I am stuck on this step and cannot proceed.
First sample your df , then groupby C get the cumcount distinct the duplicated value within the same group.
s=df.sample(len(df)).groupby('C').cumcount()
s
Out[481]:
5 0
7 0
2 0
1 0
0 1
6 1
10 0
4 1
3 1
8 1
9 2
dtype: int64
test=df.loc[s[s==1].index]
train=df.loc[s[s==0].index]
test
Out[483]:
A B C
0 0 10 5
6 1 2 4
4 4 5 8
3 2 3 13
8 3 8 12
train
Out[484]:
A B C
5 2 4 8
7 1 3 4
2 2 34 13
1 0 12 5
10 6 7 12
The question is not so clear of what the expected output of the two train and test set dataframe should looks like.

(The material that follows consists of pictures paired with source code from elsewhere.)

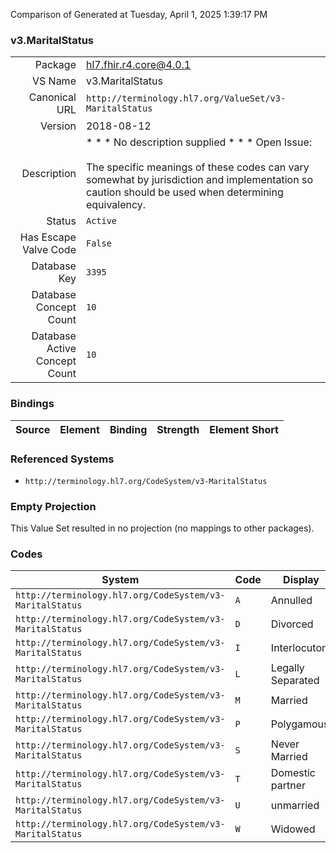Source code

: Comparison of 
Generated at Tuesday, April 1, 2025 1:39:17 PM

### v3.MaritalStatus

|      |     |
| ---: | --- |
| Package | hl7.fhir.r4.core@4.0.1 |
| VS Name | v3.MaritalStatus |
| Canonical URL | `http://terminology.hl7.org/ValueSet/v3-MaritalStatus` |
| Version | 2018-08-12 |
| Description | * * * No description supplied * * *  Open Issue:<br/><br/>The specific meanings of these codes can vary somewhat by jurisdiction and implementation so caution should be used when determining equivalency. |
| Status | `Active` |
| Has Escape Valve Code | `False` |
| Database Key | `3395` |
| Database Concept Count | `10` |
| Database Active Concept Count | `10` |
### Bindings

| Source | Element | Binding | Strength | Element Short |
| ------ | ------- | ------- | -------- | ------------- |

### Referenced Systems

* `http://terminology.hl7.org/CodeSystem/v3-MaritalStatus`
### Empty Projection

This Value Set resulted in no projection (no mappings to other packages).

### Codes

| System | Code | Display |
| ------ | ---- | ------- |
| `http://terminology.hl7.org/CodeSystem/v3-MaritalStatus` | `A` | Annulled |
| `http://terminology.hl7.org/CodeSystem/v3-MaritalStatus` | `D` | Divorced |
| `http://terminology.hl7.org/CodeSystem/v3-MaritalStatus` | `I` | Interlocutory |
| `http://terminology.hl7.org/CodeSystem/v3-MaritalStatus` | `L` | Legally Separated |
| `http://terminology.hl7.org/CodeSystem/v3-MaritalStatus` | `M` | Married |
| `http://terminology.hl7.org/CodeSystem/v3-MaritalStatus` | `P` | Polygamous |
| `http://terminology.hl7.org/CodeSystem/v3-MaritalStatus` | `S` | Never Married |
| `http://terminology.hl7.org/CodeSystem/v3-MaritalStatus` | `T` | Domestic partner |
| `http://terminology.hl7.org/CodeSystem/v3-MaritalStatus` | `U` | unmarried |
| `http://terminology.hl7.org/CodeSystem/v3-MaritalStatus` | `W` | Widowed |
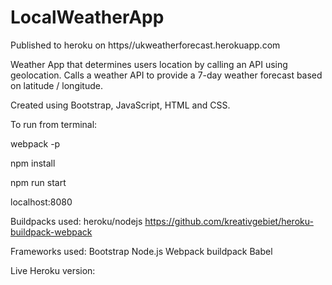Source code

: 
# LocalWeatherApp

Published to heroku on https//ukweatherforecast.herokuapp.com 

Weather App that determines users location by calling an API using geolocation.
Calls a weather API to provide a 7-day weather forecast based on latitude / longitude.

Created using Bootstrap, JavaScript, HTML and CSS.

  To run from terminal:

  webpack -p

  npm install

  npm run start

  localhost:8080

  Buildpacks used:
  heroku/nodejs
  https://github.com/kreativgebiet/heroku-buildpack-webpack

 Frameworks used:
 Bootstrap
 Node.js
 Webpack buildpack
 Babel

Live Heroku version: 
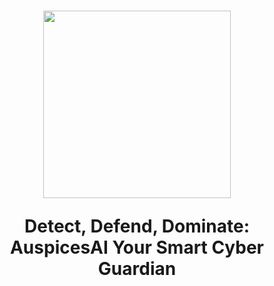<h1 align = "center">
<img src = "https://github.com/AuspicesAI/AuspicesAI.github.io/blob/main/images/logo.png" width = 300rem>
  <p>Detect, Defend, Dominate: AuspicesAI Your Smart Cyber Guardian</p>
</h1>
<!--

**Here are some ideas to get you started:**

🙋‍♀️ A short introduction - what is your organization all about?
🌈 Contribution guidelines - how can the community get involved?
👩‍💻 Useful resources - where can the community find your docs? Is there anything else the community should know?
🍿 Fun facts - what does your team eat for breakfast?
🧙 Remember, you can do mighty things with the power of [Markdown](https://docs.github.com/github/writing-on-github/getting-started-with-writing-and-formatting-on-github/basic-writing-and-formatting-syntax)
-->
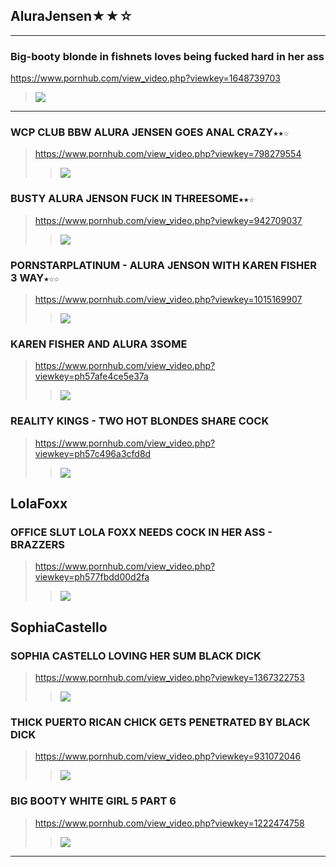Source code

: ## AluraJensen★★☆
---
### Big-booty blonde in fishnets loves being fucked hard in her ass
https://www.pornhub.com/view_video.php?viewkey=1648739703
>![](https://ci.phncdn.com/videos/201303/13/10486611/original/(m=ecuKGgaaaa)(mh=9OL8543R5TvYDYxm)15.jpg)
---
### WCP CLUB BBW ALURA JENSEN GOES ANAL CRAZY`★★☆`
>https://www.pornhub.com/view_video.php?viewkey=798279554
>>![](https://ci.phncdn.com/videos/201406/15/28160211/original/(m=ecuKGgaaaa)(mh=qwdQE24D6DFHgK9H)2.jpg)
### BUSTY ALURA JENSON FUCK IN THREESOME`★★☆`
>https://www.pornhub.com/view_video.php?viewkey=942709037
>>![](https://bi.phncdn.com/videos/201501/06/37063871/original/(m=ecuKGgaaaa)(mh=y1u_4ouTRP7GNOKM)11.jpg)
### PORNSTARPLATINUM - ALURA JENSON WITH KAREN FISHER 3 WAY`★☆☆`
>https://www.pornhub.com/view_video.php?viewkey=1015169907
>>![](https://bi.phncdn.com/videos/201412/04/35621441/original/(m=ecuKGgaaaa)(mh=s7h4mGF2VHbmAaIR)7.jpg)
### KAREN FISHER AND ALURA 3SOME
>https://www.pornhub.com/view_video.php?viewkey=ph57afe4ce5e37a
>>![](https://bi.phncdn.com/videos/201608/14/85737651/original/(m=ecuKGgaaaa)(mh=meTZvDscH2qIY7fM)13.jpg)
### REALITY KINGS - TWO HOT BLONDES SHARE COCK
>https://www.pornhub.com/view_video.php?viewkey=ph57c496a3cfd8d
>>![](https://bi.phncdn.com/videos/201608/29/87519562/original/(m=ecuKGgaaaa)(mh=HVCWG7cJqC0I5XGP)16.jpg)
## LolaFoxx
### OFFICE SLUT LOLA FOXX NEEDS COCK IN HER ASS - BRAZZERS
>https://www.pornhub.com/view_video.php?viewkey=ph577fbdd00d2fa
>>![](https://bi.phncdn.com/videos/201607/08/81647391/original/(m=ecuKGgaaaa)(mh=zHNhFSjW_dY_cy9a)10.jpg)
## SophiaCastello
### SOPHIA CASTELLO LOVING HER SUM BLACK DICK
>https://www.pornhub.com/view_video.php?viewkey=1367322753
>>![](https://bi.phncdn.com/videos/201105/09/3085279/original/(m=ecuKGgaaaa)(mh=KWPGhA4rWDTKK9TZ)6.jpg)
### THICK PUERTO RICAN CHICK GETS PENETRATED BY BLACK DICK
>https://www.pornhub.com/view_video.php?viewkey=931072046
>>![](https://ci.phncdn.com/videos/201204/17/5045950/original/(m=ecuKGgaaaa)(mh=0v2G-W4PO-qU2NP6)15.jpg)
### BIG BOOTY WHITE GIRL 5 PART 6
>https://www.pornhub.com/view_video.php?viewkey=1222474758
>>![](https://bi.phncdn.com/videos/201206/30/5219796/original/(m=ecuKGgaaaa)(mh=411b43cejOouuih4)5.jpg)
---
### 

>![]()
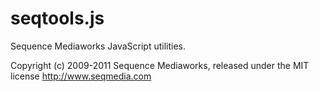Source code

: # seqtools.js #

Sequence Mediaworks JavaScript utilities.

Copyright (c) 2009-2011 Sequence Mediaworks, released under the MIT license
http://www.seqmedia.com
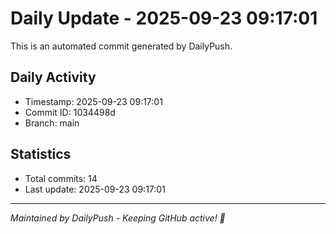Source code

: # Daily Update - 2025-09-23 09:17:01

This is an automated commit generated by DailyPush.

## Daily Activity
- Timestamp: 2025-09-23 09:17:01
- Commit ID: 1034498d
- Branch: main

## Statistics
- Total commits: 14
- Last update: 2025-09-23 09:17:01

---
*Maintained by DailyPush - Keeping GitHub active! 🚀*

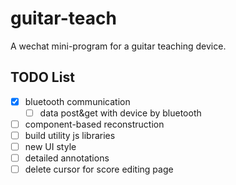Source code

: # guitar-teach
A wechat mini-program for a guitar teaching device.

## TODO List
- [x] bluetooth communication
    - [ ] data post&get with device by bluetooth
- [ ] component-based reconstruction
- [ ] build utility js libraries
- [ ] new UI style
- [ ] detailed annotations
- [ ] delete cursor for score editing page
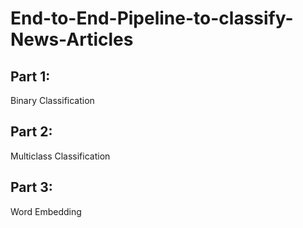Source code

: # End-to-End-Pipeline-to-classify-News-Articles

## Part 1:

Binary Classification

## Part 2:

Multiclass Classification

## Part 3:

Word Embedding
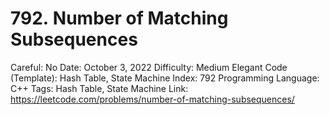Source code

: # 792. Number of Matching Subsequences

Careful: No
Date: October 3, 2022
Difficulty: Medium
Elegant Code (Template): Hash Table, State Machine
Index: 792
Programming Language: C++
Tags: Hash Table, State Machine
Link: https://leetcode.com/problems/number-of-matching-subsequences/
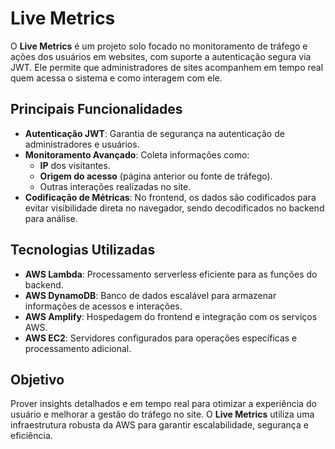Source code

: # Live Metrics

O **Live Metrics** é um projeto solo focado no monitoramento de tráfego e ações dos usuários em websites, com suporte a autenticação segura via JWT. Ele permite que administradores de sites acompanhem em tempo real quem acessa o sistema e como interagem com ele.

## Principais Funcionalidades

- **Autenticação JWT**: Garantia de segurança na autenticação de administradores e usuários.
- **Monitoramento Avançado**: Coleta informações como:
  - **IP** dos visitantes.
  - **Origem do acesso** (página anterior ou fonte de tráfego).
  - Outras interações realizadas no site.
- **Codificação de Métricas**: No frontend, os dados são codificados para evitar visibilidade direta no navegador, sendo decodificados no backend para análise.

## Tecnologias Utilizadas

- **AWS Lambda**: Processamento serverless eficiente para as funções do backend.
- **AWS DynamoDB**: Banco de dados escalável para armazenar informações de acessos e interações.
- **AWS Amplify**: Hospedagem do frontend e integração com os serviços AWS.
- **AWS EC2**: Servidores configurados para operações específicas e processamento adicional.

## Objetivo

Prover insights detalhados e em tempo real para otimizar a experiência do usuário e melhorar a gestão do tráfego no site. O **Live Metrics** utiliza uma infraestrutura robusta da AWS para garantir escalabilidade, segurança e eficiência.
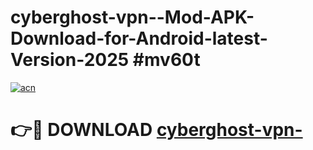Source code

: # cyberghost-vpn--Mod-APK-Download-for-Android-latest-Version-2025 #mv60t

[![acn](https://github.com/user-attachments/assets/0f9c940e-d8b0-45ae-aac7-cd30a18b3e1c)](https://app.mediaupload.pro?title=cyberghost-vpn-&ref=09M)

# 👉🔴 DOWNLOAD [cyberghost-vpn-](https://app.mediaupload.pro?title=cyberghost-vpn-&ref=09M)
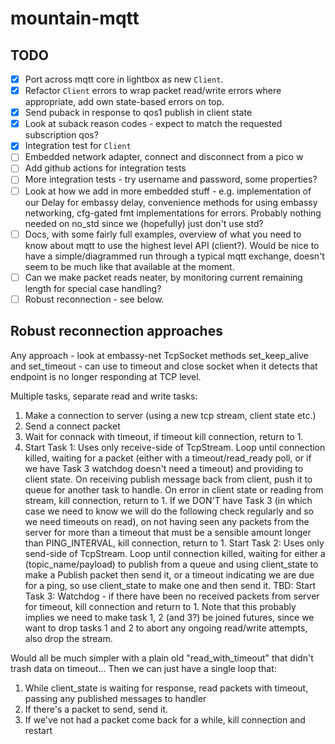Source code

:# mountain-mqtt

## TODO

- [x] Port across mqtt core in lightbox as new `Client`.
- [x] Refactor `Client` errors to wrap packet read/write errors where appropriate, add own state-based errors on top.
- [x] Send puback in response to qos1 publish in client state
- [x] Look at suback reason codes - expect to match the requested subscription qos?
- [x] Integration test for `Client`
- [ ] Embedded network adapter, connect and disconnect from a pico w
- [ ] Add github actions for integration tests
- [ ] More integration tests - try username and password, some properties?
- [ ] Look at how we add in more embedded stuff - e.g. implementation of our Delay for embassy delay, convenience methods for using embassy networking, cfg-gated fmt implementations for errors. Probably nothing needed on no_std since we (hopefully) just don't use std?
- [ ] Docs, with some fairly full examples, overview of what you need to know about mqtt to use the highest level API (client?). Would be nice to have a simple/diagrammed run through a typical mqtt exchange, doesn't seem to be much like that available at the moment.
- [ ] Can we make packet reads neater, by monitoring current remaining length for special case handling?
- [ ] Robust reconnection - see below.

## Robust reconnection approaches

Any approach - look at embassy-net TcpSocket methods set_keep_alive and set_timeout - can use to timeout and close socket when it detects that endpoint is no longer responding at TCP level.

Multiple tasks, separate read and write tasks:

1. Make a connection to server (using a new tcp stream, client state etc.)
2. Send a connect packet
3. Wait for connack with timeout, if timeout kill connection, return to 1.
4. Start Task 1: Uses only receive-side of TcpStream. Loop until connection killed, waiting for a packet (either with a timeout/read_ready poll, or if we have Task 3 watchdog doesn't need a timeout) and providing to client state. On receiving publish message back from client, push it to queue for another task to handle. On error in client state or reading from stream, kill connection, return to 1. If we DON'T have Task 3 (in which case we need to know we will do the following check regularly and so we need timeouts on read), on not having seen any packets from the server for more than a timeout that must be a sensible amount longer than PING_INTERVAL, kill connection, return to 1.
   Start Task 2: Uses only send-side of TcpStream. Loop until connection killed, waiting for either a (topic_name/payload) to publish from a queue and using client_state to make a Publish packet then send it, or a timeout indicating we are due for a ping, so use client_state to make one and then send it.
   TBD: Start Task 3: Watchdog - if there have been no received packets from server for timeout, kill connection and return to 1. Note that this probably implies we need to make task 1, 2 (and 3?) be joined futures, since we want to drop tasks 1 and 2 to abort any ongoing read/write attempts, also drop the stream.

Would all be much simpler with a plain old "read_with_timeout" that didn't trash data on timeout... Then we can just have a single loop that:

1. While client_state is waiting for response, read packets with timeout, passing any published messages to handler
2. If there's a packet to send, send it.
3. If we've not had a packet come back for a while, kill connection and restart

Anyway, I will try to answer.
I think you can first sort the dataframe values:
df_sorted = df.sort_values(['C'], ascending=[True])
print(df_sorted)
Out[1]:
A B C
6 1 2 4
7 1 3 4
0 0 10 5
1 0 12 5
4 4 5 8
5 2 4 8
8 3 8 12
9 4 10 12
10 6 7 12
2 2 34 13
3 2 3 13
Then split the sorted dataframe:
uniqe_c = df_sorted['C'].unique().tolist()
print(uniqe_c)
Out[2]:
[4, 5, 8, 12, 13]
train_set = df[df['C'] <= uniqe_c[2]]
val_set = df[df['C'] > uniqe_c[2]]
print(train_set)
# Train set dataframe
Out[3]:
A B C
0 0 10 5
1 0 12 5
4 4 5 8
5 2 4 8
6 1 2 4
7 1 3 4
print(val_set)
# Test set dataframe
Out[4]:
A B C
2 2 34 13
3 2 3 13
8 3 8 12
9 4 10 12
10 6 7 12
From 11 samples, after the split, 6 samples go to the train set and 5 samples go to the validation set. So, checked and no missing samples in the total combined two dataframes.